**What you should do:**
Retype every line from the top of the entries down to the one with "#### 集合转包装类数组", both included, and skip the pictures.

*** Opening Extracted material ***

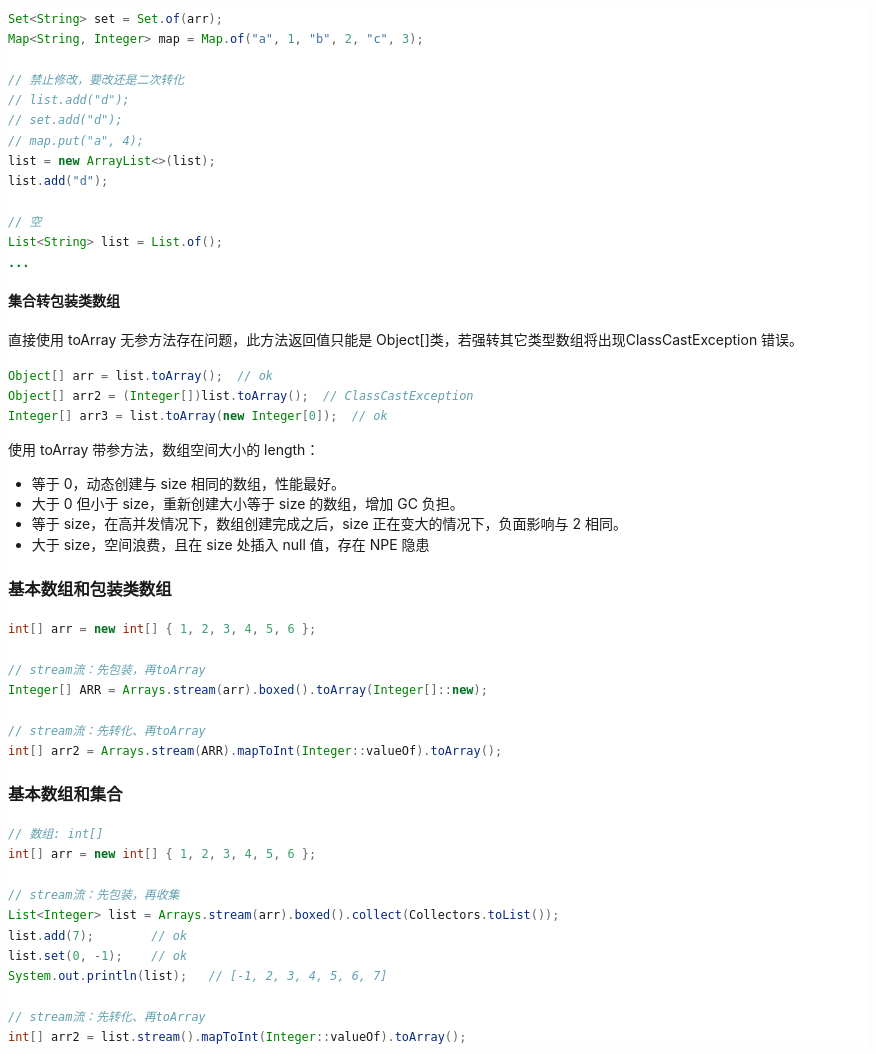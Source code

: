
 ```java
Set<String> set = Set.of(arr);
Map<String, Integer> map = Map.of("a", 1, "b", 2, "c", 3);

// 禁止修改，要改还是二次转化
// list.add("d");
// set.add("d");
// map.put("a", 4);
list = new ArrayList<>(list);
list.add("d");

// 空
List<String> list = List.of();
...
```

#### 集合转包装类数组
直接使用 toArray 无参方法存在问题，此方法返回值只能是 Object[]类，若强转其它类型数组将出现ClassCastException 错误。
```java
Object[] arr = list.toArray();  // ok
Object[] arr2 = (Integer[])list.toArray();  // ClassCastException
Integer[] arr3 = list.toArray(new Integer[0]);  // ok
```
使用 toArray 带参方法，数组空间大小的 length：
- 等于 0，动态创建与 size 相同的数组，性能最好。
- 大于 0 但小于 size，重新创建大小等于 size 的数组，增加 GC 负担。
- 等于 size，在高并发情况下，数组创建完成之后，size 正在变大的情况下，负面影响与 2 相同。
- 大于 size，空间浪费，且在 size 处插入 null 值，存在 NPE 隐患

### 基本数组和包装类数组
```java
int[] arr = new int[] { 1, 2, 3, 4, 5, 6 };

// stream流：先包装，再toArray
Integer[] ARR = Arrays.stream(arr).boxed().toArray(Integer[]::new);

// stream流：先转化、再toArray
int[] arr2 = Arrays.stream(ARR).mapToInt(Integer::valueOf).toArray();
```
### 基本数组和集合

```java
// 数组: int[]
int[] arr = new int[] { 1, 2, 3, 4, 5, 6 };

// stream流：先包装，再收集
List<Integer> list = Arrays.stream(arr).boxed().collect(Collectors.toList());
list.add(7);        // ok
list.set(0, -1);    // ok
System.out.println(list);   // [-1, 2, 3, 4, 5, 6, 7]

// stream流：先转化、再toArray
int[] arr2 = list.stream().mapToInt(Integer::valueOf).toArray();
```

*** Closing Extracted material ***

**Problem solution:**
Source code

:
 ```java
Set<String> set = Set.of(arr);
Map<String, Integer> map = Map.of("a", 1, "b", 2, "c", 3);

// 禁止修改，要改还是二次转化
// list.add("d");
// set.add("d");
// map.put("a", 4);
list = new ArrayList<>(list);
list.add("d");

// 空
List<String> list = List.of();
...
```

#### 集合转包装类数组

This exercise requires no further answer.